__WORK REQUEST__
Could you please write out the data shown below, exactly and in full?

__DATA FOR PROCESSING__
┄┄┄┄┄┄┄┄┄┄┄┄┄┄┄┄┄┄┄┄

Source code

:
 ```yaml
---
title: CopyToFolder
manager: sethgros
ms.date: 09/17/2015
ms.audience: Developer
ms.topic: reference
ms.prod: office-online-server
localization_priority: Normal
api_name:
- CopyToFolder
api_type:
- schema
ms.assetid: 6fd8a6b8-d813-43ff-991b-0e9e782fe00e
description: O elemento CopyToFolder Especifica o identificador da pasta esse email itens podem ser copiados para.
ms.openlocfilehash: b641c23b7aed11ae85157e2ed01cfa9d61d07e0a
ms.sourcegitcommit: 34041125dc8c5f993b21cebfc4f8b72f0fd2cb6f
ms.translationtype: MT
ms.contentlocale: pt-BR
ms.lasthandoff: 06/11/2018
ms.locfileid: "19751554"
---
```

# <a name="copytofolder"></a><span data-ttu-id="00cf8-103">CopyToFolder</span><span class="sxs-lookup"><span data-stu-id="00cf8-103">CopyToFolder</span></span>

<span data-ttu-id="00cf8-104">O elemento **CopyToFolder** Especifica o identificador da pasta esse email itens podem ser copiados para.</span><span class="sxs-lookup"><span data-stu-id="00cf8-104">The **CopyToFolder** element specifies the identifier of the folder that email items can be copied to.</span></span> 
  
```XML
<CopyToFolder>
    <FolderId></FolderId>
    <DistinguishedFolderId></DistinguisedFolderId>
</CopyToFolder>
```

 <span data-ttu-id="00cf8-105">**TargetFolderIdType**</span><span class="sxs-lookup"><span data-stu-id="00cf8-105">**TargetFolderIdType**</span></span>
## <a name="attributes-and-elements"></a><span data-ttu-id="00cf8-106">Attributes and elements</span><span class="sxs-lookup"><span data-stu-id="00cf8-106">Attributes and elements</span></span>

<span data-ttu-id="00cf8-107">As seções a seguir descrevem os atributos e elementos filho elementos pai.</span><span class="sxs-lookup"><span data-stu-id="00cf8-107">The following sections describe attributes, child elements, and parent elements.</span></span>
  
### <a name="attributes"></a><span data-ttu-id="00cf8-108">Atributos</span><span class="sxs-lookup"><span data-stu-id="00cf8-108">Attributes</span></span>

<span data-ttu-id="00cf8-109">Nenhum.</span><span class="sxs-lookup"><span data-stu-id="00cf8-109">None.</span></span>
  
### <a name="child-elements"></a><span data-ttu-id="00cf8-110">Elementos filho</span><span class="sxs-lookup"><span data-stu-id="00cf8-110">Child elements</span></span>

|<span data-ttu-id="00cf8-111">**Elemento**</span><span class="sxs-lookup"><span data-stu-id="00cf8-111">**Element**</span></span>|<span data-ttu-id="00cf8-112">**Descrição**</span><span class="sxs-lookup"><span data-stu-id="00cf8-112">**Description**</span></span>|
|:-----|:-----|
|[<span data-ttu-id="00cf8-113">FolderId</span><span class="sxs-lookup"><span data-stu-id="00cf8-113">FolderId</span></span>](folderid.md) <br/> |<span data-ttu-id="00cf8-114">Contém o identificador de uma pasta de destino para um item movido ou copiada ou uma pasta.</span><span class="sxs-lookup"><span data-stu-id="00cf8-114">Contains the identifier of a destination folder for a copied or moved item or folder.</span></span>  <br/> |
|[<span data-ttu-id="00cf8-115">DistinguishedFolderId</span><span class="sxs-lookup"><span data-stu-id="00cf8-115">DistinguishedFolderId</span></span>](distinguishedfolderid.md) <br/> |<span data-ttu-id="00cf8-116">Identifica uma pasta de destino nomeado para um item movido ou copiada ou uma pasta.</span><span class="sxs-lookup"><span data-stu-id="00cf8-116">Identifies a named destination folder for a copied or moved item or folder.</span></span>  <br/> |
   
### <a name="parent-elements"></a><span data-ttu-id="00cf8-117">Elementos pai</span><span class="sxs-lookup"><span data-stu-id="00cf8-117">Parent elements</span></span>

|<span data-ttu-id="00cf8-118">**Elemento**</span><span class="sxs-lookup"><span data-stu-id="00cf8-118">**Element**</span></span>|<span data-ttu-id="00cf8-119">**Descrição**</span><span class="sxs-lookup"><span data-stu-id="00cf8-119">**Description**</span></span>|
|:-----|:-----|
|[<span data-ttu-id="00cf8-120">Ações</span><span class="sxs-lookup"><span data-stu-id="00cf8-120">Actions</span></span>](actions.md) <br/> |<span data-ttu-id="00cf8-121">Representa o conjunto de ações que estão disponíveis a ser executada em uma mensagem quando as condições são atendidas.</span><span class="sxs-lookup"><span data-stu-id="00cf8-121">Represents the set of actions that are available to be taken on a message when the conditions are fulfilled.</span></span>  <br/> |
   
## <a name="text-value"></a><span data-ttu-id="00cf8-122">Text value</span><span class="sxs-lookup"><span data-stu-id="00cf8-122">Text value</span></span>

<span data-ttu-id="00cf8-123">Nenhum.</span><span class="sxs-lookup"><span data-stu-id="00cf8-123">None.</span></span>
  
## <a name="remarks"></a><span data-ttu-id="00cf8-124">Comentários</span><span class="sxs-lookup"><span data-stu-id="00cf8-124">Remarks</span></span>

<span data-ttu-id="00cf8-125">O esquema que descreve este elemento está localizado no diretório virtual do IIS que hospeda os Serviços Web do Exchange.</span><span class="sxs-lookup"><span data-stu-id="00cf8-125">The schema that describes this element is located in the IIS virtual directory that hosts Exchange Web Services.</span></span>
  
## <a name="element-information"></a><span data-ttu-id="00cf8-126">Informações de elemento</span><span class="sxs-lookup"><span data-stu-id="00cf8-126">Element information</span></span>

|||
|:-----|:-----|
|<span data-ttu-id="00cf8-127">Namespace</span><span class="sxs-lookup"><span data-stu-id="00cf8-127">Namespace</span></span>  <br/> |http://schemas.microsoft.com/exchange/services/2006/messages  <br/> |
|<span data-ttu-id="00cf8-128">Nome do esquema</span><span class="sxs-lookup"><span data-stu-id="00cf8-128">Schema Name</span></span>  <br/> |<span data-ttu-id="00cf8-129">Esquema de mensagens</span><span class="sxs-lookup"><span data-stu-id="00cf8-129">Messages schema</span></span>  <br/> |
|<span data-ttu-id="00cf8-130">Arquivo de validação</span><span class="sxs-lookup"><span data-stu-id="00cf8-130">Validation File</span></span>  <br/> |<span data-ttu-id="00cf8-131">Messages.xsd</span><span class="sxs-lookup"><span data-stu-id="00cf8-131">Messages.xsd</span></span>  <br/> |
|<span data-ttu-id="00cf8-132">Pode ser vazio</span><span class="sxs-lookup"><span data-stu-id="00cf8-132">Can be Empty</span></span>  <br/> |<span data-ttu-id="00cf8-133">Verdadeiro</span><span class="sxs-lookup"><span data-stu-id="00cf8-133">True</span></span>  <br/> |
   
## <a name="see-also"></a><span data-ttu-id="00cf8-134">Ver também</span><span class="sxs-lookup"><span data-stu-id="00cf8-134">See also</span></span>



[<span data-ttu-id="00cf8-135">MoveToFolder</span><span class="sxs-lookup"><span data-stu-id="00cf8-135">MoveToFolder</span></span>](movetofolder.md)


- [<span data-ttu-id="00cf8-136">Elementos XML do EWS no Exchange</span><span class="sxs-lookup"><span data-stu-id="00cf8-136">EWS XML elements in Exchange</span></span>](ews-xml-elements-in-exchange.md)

┄┄┄┄┄┄┄┄┄┄┄┄┄┄┄┄┄┄┄┄

__ANSWER__
Source code

:
 ```yaml
---
title: CopyToFolder
manager: sethgros
ms.date: 09/17/2015
ms.audience: Developer
ms.topic: reference
ms.prod: office-online-server
localization_priority: Normal
api_name:
- CopyToFolder
api_type:
- schema
ms.assetid: 6fd8a6b8-d813-43ff-991b-0e9e782fe00e
description: O elemento CopyToFolder Especifica o identificador da pasta esse email itens podem ser copiados para.
ms.openlocfilehash: b641c23b7aed11ae85157e2ed01cfa9d61d07e0a
ms.sourcegitcommit: 34041125dc8c5f993b21cebfc4f8b72f0fd2cb6f
ms.translationtype: MT
ms.contentlocale: pt-BR
ms.lasthandoff: 06/11/2018
ms.locfileid: "19751554"
---
```

# <a name="copytofolder"></a><span data-ttu-id="00cf8-103">CopyToFolder</span><span class="sxs-lookup"><span data-stu-id="00cf8-103">CopyToFolder</span></span>

<span data-ttu-id="00cf8-104">O elemento **CopyToFolder** Especifica o identificador da pasta esse email itens podem ser copiados para.</span><span class="sxs-lookup"><span data-stu-id="00cf8-104">The **CopyToFolder** element specifies the identifier of the folder that email items can be copied to.</span></span> 
  
```XML
<CopyToFolder>
    <FolderId></FolderId>
    <DistinguishedFolderId></DistinguisedFolderId>
</CopyToFolder>
```

 <span data-ttu-id="00cf8-105">**TargetFolderIdType**</span><span class="sxs-lookup"><span data-stu-id="00cf8-105">**TargetFolderIdType**</span></span>
## <a name="attributes-and-elements"></a><span data-ttu-id="00cf8-106">Attributes and elements</span><span class="sxs-lookup"><span data-stu-id="00cf8-106">Attributes and elements</span></span>

<span data-ttu-id="00cf8-107">As seções a seguir descrevem os atributos e elementos filho elementos pai.</span><span class="sxs-lookup"><span data-stu-id="00cf8-107">The following sections describe attributes, child elements, and parent elements.</span></span>
  
### <a name="attributes"></a><span data-ttu-id="00cf8-108">Atributos</span><span class="sxs-lookup"><span data-stu-id="00cf8-108">Attributes</span></span>

<span data-ttu-id="00cf8-109">Nenhum.</span><span class="sxs-lookup"><span data-stu-id="00cf8-109">None.</span></span>
  
### <a name="child-elements"></a><span data-ttu-id="00cf8-110">Elementos filho</span><span class="sxs-lookup"><span data-stu-id="00cf8-110">Child elements</span></span>

|<span data-ttu-id="00cf8-111">**Elemento**</span><span class="sxs-lookup"><span data-stu-id="00cf8-111">**Element**</span></span>|<span data-ttu-id="00cf8-112">**Descrição**</span><span class="sxs-lookup"><span data-stu-id="00cf8-112">**Description**</span></span>|
|:-----|:-----|
|[<span data-ttu-id="00cf8-113">FolderId</span><span class="sxs-lookup"><span data-stu-id="00cf8-113">FolderId</span></span>](folderid.md) <br/> |<span data-ttu-id="00cf8-114">Contém o identificador de uma pasta de destino para um item movido ou copiada ou uma pasta.</span><span class="sxs-lookup"><span data-stu-id="00cf8-114">Contains the identifier of a destination folder for a copied or moved item or folder.</span></span>  <br/> |
|[<span data-ttu-id="00cf8-115">DistinguishedFolderId</span><span class="sxs-lookup"><span data-stu-id="00cf8-115">DistinguishedFolderId</span></span>](distinguishedfolderid.md) <br/> |<span data-ttu-id="00cf8-116">Identifica uma pasta de destino nomeado para um item movido ou copiada ou uma pasta.</span><span class="sxs-lookup"><span data-stu-id="00cf8-116">Identifies a named destination folder for a copied or moved item or folder.</span></span>  <br/> |
   
### <a name="parent-elements"></a><span data-ttu-id="00cf8-117">Elementos pai</span><span class="sxs-lookup"><span data-stu-id="00cf8-117">Parent elements</span></span>

|<span data-ttu-id="00cf8-118">**Elemento**</span><span class="sxs-lookup"><span data-stu-id="00cf8-118">**Element**</span></span>|<span data-ttu-id="00cf8-119">**Descrição**</span><span class="sxs-lookup"><span data-stu-id="00cf8-119">**Description**</span></span>|
|:-----|:-----|
|[<span data-ttu-id="00cf8-120">Ações</span><span class="sxs-lookup"><span data-stu-id="00cf8-120">Actions</span></span>](actions.md) <br/> |<span data-ttu-id="00cf8-121">Representa o conjunto de ações que estão disponíveis a ser executada em uma mensagem quando as condições são atendidas.</span><span class="sxs-lookup"><span data-stu-id="00cf8-121">Represents the set of actions that are available to be taken on a message when the conditions are fulfilled.</span></span>  <br/> |
   
## <a name="text-value"></a><span data-ttu-id="00cf8-122">Text value</span><span class="sxs-lookup"><span data-stu-id="00cf8-122">Text value</span></span>

<span data-ttu-id="00cf8-123">Nenhum.</span><span class="sxs-lookup"><span data-stu-id="00cf8-123">None.</span></span>
  
## <a name="remarks"></a><span data-ttu-id="00cf8-124">Comentários</span><span class="sxs-lookup"><span data-stu-id="00cf8-124">Remarks</span></span>

<span data-ttu-id="00cf8-125">O esquema que descreve este elemento está localizado no diretório virtual do IIS que hospeda os Serviços Web do Exchange.</span><span class="sxs-lookup"><span data-stu-id="00cf8-125">The schema that describes this element is located in the IIS virtual directory that hosts Exchange Web Services.</span></span>
  
## <a name="element-information"></a><span data-ttu-id="00cf8-126">Informações de elemento</span><span class="sxs-lookup"><span data-stu-id="00cf8-126">Element information</span></span>

|||
|:-----|:-----|
|<span data-ttu-id="00cf8-127">Namespace</span><span class="sxs-lookup"><span data-stu-id="00cf8-127">Namespace</span></span>  <br/> |http://schemas.microsoft.com/exchange/services/2006/messages  <br/> |
|<span data-ttu-id="00cf8-128">Nome do esquema</span><span class="sxs-lookup"><span data-stu-id="00cf8-128">Schema Name</span></span>  <br/> |<span data-ttu-id="00cf8-129">Esquema de mensagens</span><span class="sxs-lookup"><span data-stu-id="00cf8-129">Messages schema</span></span>  <br/> |
|<span data-ttu-id="00cf8-130">Arquivo de validação</span><span class="sxs-lookup"><span data-stu-id="00cf8-130">Validation File</span></span>  <br/> |<span data-ttu-id="00cf8-131">Messages.xsd</span><span class="sxs-lookup"><span data-stu-id="00cf8-131">Messages.xsd</span></span>  <br/> |
|<span data-ttu-id="00cf8-132">Pode ser vazio</span><span class="sxs-lookup"><span data-stu-id="00cf8-132">Can be Empty</span></span>  <br/> |<span data-ttu-id="00cf8-133">Verdadeiro</span><span class="sxs-lookup"><span data-stu-id="00cf8-133">True</span></span>  <br/> |
   
## <a name="see-also"></a><span data-ttu-id="00cf8-134">Ver também</span><span class="sxs-lookup"><span data-stu-id="00cf8-134">See also</span></span>



[<span data-ttu-id="00cf8-135">MoveToFolder</span><span class="sxs-lookup"><span data-stu-id="00cf8-135">MoveToFolder</span></span>](movetofolder.md)


- [<span data-ttu-id="00cf8-136">Elementos XML do EWS no Exchange</span><span class="sxs-lookup"><span data-stu-id="00cf8-136">EWS XML elements in Exchange</span></span>](ews-xml-elements-in-exchange.md)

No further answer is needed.